Segment Start: Data supplied
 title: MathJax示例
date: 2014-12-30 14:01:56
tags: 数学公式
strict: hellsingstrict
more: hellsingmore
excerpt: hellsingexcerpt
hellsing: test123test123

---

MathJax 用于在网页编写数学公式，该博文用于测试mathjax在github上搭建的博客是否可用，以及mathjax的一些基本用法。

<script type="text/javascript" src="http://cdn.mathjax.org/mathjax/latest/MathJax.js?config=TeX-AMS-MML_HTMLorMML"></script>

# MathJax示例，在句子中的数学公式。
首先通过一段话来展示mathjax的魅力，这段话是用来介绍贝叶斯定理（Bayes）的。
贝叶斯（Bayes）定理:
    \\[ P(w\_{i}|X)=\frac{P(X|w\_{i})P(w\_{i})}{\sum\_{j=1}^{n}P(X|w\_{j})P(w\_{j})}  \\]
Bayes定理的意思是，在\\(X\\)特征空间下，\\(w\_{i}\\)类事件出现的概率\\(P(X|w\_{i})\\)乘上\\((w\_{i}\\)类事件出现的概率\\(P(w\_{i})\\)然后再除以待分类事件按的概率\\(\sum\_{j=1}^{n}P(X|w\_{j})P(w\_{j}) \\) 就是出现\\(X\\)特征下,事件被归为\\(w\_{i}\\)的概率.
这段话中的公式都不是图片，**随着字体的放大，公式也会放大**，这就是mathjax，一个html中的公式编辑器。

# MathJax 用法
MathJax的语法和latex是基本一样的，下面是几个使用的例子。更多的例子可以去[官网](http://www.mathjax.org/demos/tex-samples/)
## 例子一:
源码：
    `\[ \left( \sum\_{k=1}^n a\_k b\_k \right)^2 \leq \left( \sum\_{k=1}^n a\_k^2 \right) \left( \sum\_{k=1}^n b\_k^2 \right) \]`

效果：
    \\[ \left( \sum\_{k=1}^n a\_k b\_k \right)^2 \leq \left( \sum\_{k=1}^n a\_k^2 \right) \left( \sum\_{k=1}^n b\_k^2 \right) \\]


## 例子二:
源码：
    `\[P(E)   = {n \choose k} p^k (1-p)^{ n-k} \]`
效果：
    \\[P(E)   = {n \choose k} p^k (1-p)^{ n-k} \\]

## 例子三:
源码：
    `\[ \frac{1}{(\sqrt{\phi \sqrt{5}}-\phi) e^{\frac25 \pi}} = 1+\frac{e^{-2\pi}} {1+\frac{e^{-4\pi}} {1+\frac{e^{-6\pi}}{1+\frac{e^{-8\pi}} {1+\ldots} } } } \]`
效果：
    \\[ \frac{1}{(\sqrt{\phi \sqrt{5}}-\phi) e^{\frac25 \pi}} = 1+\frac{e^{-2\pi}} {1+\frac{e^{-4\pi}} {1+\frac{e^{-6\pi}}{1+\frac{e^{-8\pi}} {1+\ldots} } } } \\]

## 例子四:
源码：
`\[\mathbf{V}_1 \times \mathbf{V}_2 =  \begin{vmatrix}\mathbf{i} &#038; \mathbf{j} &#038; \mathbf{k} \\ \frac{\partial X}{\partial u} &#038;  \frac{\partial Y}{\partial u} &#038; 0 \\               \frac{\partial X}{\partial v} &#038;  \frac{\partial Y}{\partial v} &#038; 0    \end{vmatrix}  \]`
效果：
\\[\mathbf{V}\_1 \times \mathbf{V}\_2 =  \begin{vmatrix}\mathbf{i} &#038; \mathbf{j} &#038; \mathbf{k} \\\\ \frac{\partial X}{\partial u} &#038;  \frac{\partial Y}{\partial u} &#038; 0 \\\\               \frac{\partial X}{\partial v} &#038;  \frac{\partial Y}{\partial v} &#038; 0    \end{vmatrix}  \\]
Segment End: Data supplied
*Task prompt:*
Going back over the entries above, copy word for word every line from the one that has "首先通过一段话来展示math" on through the one that has "# MathJax 用法".

*Answer box:*
首先通过一段话来展示mathjax的魅力，这段话是用来介绍贝叶斯定理（Bayes）的。
贝叶斯（Bayes）定理:
    \\[ P(w\_{i}|X)=\frac{P(X|w\_{i})P(w\_{i})}{\sum\_{j=1}^{n}P(X|w\_{j})P(w\_{j})}  \\]
Bayes定理的意思是，在\\(X\\)特征空间下，\\(w\_{i}\\)类事件出现的概率\\(P(X|w\_{i})\\)乘上\\((w\_{i}\\)类事件出现的概率\\(P(w\_{i})\\)然后再除以待分类事件按的概率\\(\sum\_{j=1}^{n}P(X|w\_{j})P(w\_{j}) \\) 就是出现\\(X\\)特征下,事件被归为\\(w\_{i}\\)的概率.
这段话中的公式都不是图片，**随着字体的放大，公式也会放大**，这就是mathjax，一个html中的公式编辑器。

# MathJax 用法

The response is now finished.